После этого разговора Флора перестала резать себя бритвой и стала чаще навещать Эльви. Иногда она приезжала в будни и оставалась ночевать, а утром ехала в школу. Флора даже вызвалась ухаживать за дедом, но хлопот с ним было не много – разве что время от времени Эльви поручала ей покормить его кашей, раз уж внучка так хотела помочь.

Эльви несколько раз пыталась заговорить с Флорой о Боге, но Флора была атеисткой, и разговор не клеился. Флора, в свою очередь, пыталась приобщить бабушку к Мэрилину Мэнсону – приблизительно с тем же успехом. Даже их необычайное взаимопонимание имело свои пределы. Фильмы ужасов, правда, Эльви иногда смотрела – за компанию.

Телевизор в гостиной теперь орал на полную громкость. Флора еще раз попробовала его выключить, но у нее ничего не вышло.

Приставку ей подарила Эльви на пятнадцатилетие, чему предшествовали бурные дискуссии с Маргаретой, утверждавшей, что подобные игры засасывают подростков с головой и они полностью теряют связь с внешним миром. Эльви в душе была с этим согласна, – собственно, именно за этим она и купила приставку. Сама Эльви в свои пятнадцать начала выпивать, чтобы притупить чувства. Уж лучше видеоигры.

– Погуляем? – предложила Эльви.

В саду телевизора не было слышно, зато там стояла чудовищная жара и духота. Окна во всех домах светились, кругом лаяли собаки, а в воздухе витало предчувствие беды.

Они направились к старой яблоне, ровеснице дома. В темной листве зеленели мелкие дички, а буйные побеги, отросшие за годы болезни Туре, тянулись к небу.

Взять ружье, подняться по лестнице и перестрелять всех собак.

– Ты что-то сказала? – спросила Эльви.

– Да нет.

Эльви взглянула на небо. Там поблескивали звезды, словно тонкие иглы, пронизывающие бесконечный синий покров. Она представила, как они обрушиваются ей на голову дождем острых стрел, вонзаясь в мозг и причиняя невыносимую боль.

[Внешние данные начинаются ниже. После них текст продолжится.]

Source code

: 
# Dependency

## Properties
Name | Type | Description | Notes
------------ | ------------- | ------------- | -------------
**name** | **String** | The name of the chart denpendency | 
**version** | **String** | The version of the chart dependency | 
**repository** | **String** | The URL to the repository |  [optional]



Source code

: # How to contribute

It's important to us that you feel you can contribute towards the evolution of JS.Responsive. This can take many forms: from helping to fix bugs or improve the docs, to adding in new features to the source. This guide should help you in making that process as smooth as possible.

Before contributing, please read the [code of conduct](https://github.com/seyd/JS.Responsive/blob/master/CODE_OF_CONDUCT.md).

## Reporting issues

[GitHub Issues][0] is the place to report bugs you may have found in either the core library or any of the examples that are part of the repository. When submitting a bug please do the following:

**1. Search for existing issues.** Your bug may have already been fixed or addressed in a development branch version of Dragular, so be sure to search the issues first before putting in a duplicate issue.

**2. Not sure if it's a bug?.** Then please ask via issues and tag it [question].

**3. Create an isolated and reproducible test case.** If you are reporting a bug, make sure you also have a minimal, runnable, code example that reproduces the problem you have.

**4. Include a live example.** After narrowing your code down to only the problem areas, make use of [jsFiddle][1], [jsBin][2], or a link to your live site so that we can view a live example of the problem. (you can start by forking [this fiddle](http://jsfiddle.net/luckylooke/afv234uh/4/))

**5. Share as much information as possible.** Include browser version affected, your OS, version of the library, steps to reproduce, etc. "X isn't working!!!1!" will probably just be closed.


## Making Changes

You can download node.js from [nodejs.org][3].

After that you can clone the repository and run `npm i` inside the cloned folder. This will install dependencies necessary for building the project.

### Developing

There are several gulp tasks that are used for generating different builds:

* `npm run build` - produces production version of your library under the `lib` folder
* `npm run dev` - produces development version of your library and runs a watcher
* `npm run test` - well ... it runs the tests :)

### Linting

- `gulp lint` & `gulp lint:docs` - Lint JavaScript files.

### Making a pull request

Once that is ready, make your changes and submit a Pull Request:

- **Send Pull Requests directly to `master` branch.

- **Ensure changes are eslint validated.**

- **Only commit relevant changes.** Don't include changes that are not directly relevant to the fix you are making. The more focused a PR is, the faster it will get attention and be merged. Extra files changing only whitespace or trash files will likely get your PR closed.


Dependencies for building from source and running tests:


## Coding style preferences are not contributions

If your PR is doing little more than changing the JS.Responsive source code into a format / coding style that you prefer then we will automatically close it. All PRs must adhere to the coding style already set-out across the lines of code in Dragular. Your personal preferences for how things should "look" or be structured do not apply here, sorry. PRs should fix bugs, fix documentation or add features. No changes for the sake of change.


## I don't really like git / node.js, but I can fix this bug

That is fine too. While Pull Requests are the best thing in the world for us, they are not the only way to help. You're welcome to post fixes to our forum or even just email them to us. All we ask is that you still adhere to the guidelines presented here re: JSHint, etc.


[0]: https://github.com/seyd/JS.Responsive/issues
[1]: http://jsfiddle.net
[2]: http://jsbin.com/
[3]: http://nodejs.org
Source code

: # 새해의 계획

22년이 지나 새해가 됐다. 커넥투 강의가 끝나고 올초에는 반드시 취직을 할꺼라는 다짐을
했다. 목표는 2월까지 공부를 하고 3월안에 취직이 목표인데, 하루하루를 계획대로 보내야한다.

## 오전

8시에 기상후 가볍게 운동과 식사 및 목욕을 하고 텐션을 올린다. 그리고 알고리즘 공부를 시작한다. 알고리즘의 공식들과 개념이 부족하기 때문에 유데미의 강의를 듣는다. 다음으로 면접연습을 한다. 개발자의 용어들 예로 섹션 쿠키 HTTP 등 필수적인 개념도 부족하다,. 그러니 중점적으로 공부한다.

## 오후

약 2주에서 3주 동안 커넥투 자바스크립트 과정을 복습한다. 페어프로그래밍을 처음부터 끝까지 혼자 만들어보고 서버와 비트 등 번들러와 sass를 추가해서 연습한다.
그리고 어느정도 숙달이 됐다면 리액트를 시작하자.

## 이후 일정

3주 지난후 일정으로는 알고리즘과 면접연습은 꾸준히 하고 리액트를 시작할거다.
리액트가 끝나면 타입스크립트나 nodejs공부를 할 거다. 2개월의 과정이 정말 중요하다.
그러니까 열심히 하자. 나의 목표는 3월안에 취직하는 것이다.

– Прямо «железная дева» [11]11
  «Железная дева» – орудие смертной казни, использовавшееся в эпоху инквизиции и представлявшее собой железный шкаф в виде женщины с острыми шипами с внутренней стороны.


[Закрыть]
какая-то, – произнесла Флора.

Эльви посмотрела на нее. Флора тоже стояла, запрокинув лицо к небу.

– Флора, – начала она, – Ты сейчас думала про ружье и собак?

Флора приподняла брови, усмехнулась:

– Ага. Придумывала следующий ход в игре. А ты откуда...

Они переглянулись. Это что-то новенькое. Головная боль усилилась, иглы все глубже впивались в мозг – и вдруг Эльви с Флорой пошатнулись, словно от внезапного порыва ветра, хотя ни единый лист не колыхнулся на ветвях старого дерева. И все же они едва удержались на ногах под напором незримой силы, вихрем пронесшейся по саду и захлестнувшей их мощной волной.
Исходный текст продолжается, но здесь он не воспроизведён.